Stored data entries
<<<<

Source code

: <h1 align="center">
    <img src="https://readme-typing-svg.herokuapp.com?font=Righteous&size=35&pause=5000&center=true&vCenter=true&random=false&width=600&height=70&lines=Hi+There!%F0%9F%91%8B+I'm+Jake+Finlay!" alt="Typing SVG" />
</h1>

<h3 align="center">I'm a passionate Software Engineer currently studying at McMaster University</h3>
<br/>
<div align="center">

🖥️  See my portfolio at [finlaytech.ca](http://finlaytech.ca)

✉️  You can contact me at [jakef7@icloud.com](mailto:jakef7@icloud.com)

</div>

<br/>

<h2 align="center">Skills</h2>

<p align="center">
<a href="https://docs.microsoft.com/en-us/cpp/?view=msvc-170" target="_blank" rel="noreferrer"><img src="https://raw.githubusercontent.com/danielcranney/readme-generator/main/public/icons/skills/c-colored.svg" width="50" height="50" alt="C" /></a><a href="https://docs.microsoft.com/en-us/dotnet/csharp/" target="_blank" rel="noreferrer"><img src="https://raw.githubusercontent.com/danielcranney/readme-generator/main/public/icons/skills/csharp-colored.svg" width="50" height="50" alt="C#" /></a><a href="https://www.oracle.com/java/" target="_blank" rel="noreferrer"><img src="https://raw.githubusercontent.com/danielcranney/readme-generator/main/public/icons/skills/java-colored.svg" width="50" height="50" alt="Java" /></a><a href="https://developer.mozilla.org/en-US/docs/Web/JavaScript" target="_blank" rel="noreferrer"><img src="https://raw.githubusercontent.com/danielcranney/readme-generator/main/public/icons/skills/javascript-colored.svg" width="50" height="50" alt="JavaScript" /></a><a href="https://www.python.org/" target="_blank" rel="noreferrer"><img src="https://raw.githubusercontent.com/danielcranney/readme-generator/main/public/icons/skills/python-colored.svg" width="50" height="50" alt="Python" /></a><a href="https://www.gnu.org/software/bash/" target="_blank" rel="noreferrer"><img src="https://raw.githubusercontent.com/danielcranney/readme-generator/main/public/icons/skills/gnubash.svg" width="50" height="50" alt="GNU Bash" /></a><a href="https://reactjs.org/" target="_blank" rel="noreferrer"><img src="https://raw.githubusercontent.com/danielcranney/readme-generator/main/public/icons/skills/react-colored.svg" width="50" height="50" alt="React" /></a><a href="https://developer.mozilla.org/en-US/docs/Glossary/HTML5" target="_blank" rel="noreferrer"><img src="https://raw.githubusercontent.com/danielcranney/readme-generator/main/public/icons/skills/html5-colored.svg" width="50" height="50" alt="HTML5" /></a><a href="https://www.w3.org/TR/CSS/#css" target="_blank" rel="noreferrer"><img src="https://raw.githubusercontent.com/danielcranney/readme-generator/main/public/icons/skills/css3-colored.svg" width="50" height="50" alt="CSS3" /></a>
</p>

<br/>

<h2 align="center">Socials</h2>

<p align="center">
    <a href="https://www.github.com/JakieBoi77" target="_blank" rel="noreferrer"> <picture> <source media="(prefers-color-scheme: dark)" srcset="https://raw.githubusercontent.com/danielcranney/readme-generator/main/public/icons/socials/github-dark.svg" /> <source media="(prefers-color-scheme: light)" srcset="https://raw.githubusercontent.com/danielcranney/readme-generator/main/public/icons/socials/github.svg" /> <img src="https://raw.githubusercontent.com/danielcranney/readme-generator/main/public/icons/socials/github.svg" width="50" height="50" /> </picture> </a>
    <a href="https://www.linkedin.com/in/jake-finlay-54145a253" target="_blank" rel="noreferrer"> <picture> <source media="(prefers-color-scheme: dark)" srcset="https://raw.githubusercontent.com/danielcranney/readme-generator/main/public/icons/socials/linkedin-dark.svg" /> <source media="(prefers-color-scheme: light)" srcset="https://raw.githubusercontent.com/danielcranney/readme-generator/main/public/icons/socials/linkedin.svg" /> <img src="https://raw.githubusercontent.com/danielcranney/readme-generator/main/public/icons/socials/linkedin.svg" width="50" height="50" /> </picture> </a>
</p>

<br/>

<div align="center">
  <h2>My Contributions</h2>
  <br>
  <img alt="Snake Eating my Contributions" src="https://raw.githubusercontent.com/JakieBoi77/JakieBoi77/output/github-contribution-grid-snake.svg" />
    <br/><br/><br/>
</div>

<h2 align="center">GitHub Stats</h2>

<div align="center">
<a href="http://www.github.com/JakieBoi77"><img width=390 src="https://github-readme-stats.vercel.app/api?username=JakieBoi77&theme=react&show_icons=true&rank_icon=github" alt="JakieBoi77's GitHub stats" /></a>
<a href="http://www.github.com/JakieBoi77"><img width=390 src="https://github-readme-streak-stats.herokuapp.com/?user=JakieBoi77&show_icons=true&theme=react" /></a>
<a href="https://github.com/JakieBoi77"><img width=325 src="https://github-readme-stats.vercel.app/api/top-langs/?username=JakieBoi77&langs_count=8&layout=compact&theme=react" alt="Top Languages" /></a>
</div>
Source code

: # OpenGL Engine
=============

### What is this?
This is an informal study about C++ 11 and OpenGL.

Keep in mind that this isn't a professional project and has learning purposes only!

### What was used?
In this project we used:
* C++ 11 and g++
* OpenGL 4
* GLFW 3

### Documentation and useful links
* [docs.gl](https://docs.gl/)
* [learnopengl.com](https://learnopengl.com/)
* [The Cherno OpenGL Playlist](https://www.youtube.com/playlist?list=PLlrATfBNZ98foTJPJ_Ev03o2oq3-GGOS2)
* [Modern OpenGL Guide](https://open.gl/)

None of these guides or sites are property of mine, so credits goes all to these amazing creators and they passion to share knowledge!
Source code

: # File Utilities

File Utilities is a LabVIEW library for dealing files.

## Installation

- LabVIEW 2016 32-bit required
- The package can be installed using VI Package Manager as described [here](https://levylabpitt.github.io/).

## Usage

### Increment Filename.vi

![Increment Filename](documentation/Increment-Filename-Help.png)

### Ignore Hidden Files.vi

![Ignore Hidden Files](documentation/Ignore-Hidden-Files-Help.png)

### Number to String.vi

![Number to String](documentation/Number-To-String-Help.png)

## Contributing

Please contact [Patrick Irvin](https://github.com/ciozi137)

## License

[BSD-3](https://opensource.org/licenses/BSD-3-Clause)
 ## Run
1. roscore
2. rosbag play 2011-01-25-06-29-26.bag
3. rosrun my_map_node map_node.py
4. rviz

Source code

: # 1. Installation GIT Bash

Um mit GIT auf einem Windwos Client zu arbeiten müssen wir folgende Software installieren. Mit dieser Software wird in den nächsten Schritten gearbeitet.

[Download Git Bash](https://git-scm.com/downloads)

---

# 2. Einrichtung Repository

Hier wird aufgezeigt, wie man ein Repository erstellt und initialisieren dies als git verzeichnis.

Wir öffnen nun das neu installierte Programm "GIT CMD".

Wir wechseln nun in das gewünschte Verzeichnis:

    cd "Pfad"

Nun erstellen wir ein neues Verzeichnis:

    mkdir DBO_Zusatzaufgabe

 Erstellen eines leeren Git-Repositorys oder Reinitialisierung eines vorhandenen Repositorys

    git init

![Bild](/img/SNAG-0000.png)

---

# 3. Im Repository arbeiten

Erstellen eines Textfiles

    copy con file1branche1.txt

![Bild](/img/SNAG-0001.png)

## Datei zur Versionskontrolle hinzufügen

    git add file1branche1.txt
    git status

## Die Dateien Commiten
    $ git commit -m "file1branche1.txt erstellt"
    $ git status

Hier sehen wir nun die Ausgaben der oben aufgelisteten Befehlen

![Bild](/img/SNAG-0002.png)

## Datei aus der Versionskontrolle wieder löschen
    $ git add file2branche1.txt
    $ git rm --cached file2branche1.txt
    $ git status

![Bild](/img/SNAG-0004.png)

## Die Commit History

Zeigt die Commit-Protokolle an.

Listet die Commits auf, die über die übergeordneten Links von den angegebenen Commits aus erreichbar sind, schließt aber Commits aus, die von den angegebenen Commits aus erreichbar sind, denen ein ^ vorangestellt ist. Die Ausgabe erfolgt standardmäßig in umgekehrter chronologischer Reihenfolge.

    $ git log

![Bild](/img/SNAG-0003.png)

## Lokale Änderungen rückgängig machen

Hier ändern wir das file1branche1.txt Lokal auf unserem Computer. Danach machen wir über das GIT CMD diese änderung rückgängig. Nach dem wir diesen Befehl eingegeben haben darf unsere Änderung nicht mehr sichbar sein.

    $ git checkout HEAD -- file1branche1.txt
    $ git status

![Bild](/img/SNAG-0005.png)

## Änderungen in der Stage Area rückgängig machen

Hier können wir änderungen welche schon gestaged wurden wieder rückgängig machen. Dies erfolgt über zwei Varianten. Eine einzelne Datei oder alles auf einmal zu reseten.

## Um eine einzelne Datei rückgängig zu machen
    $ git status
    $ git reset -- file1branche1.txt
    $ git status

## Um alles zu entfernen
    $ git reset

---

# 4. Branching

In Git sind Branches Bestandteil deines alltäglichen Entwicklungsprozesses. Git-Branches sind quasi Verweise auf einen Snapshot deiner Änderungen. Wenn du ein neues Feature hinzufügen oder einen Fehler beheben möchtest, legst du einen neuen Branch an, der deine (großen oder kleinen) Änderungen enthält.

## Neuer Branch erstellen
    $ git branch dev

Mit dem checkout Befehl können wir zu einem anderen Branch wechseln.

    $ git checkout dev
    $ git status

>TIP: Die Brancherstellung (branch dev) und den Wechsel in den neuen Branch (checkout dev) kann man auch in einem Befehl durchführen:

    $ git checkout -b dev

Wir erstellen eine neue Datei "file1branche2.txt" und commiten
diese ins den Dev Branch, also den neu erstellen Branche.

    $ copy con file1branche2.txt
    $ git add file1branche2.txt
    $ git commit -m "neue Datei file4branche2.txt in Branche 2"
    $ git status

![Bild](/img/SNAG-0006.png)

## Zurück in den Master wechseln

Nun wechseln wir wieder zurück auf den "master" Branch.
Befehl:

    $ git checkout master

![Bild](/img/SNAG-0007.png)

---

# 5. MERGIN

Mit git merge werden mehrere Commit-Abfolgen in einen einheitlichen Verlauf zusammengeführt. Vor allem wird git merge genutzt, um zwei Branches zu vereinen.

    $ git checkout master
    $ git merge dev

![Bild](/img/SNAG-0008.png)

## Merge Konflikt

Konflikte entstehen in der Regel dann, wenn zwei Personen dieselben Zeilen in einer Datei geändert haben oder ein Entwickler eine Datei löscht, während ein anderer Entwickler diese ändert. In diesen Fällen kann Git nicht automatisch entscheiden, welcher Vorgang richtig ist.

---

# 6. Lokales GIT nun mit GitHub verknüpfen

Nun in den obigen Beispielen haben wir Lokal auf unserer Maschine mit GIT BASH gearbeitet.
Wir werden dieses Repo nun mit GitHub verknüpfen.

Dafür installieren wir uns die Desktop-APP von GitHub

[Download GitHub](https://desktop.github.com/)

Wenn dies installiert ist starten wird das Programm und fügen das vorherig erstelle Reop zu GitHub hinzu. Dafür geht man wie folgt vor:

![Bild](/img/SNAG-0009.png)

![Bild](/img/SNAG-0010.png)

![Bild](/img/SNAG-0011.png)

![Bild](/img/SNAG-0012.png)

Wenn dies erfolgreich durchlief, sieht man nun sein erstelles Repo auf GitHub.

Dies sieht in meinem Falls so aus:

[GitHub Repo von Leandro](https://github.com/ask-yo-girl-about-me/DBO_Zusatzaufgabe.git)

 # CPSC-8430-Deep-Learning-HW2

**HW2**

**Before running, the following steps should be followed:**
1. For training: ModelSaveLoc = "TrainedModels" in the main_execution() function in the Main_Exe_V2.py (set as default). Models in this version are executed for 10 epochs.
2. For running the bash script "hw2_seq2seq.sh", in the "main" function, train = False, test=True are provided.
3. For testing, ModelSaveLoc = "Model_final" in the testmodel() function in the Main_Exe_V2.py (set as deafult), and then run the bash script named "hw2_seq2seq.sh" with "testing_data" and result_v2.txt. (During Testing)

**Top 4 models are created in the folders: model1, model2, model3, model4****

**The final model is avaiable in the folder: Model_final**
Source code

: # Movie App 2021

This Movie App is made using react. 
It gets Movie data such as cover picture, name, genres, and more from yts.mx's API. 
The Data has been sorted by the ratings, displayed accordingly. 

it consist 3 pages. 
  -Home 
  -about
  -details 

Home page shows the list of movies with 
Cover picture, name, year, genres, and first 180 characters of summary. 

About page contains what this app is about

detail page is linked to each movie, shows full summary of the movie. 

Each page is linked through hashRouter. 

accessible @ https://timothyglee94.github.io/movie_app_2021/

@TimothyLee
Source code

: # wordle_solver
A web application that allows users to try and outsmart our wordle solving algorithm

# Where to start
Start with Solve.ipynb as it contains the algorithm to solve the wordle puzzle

>>>>

§ **Assigned task**
Please repeat, exactly and only, the lines from the one containing "Each page is linked through hashRouter." through the last line of the records, both included.

§ **Exercise response**
Each page is linked through hashRouter. 

accessible @ https://timothyglee94.github.io/movie_app_2021/

@TimothyLee
Source code

: # wordle_solver
A web application that allows users to try and outsmart our wordle solving algorithm

# Where to start
Start with Solve.ipynb as it contains the algorithm to solve the wordle puzzle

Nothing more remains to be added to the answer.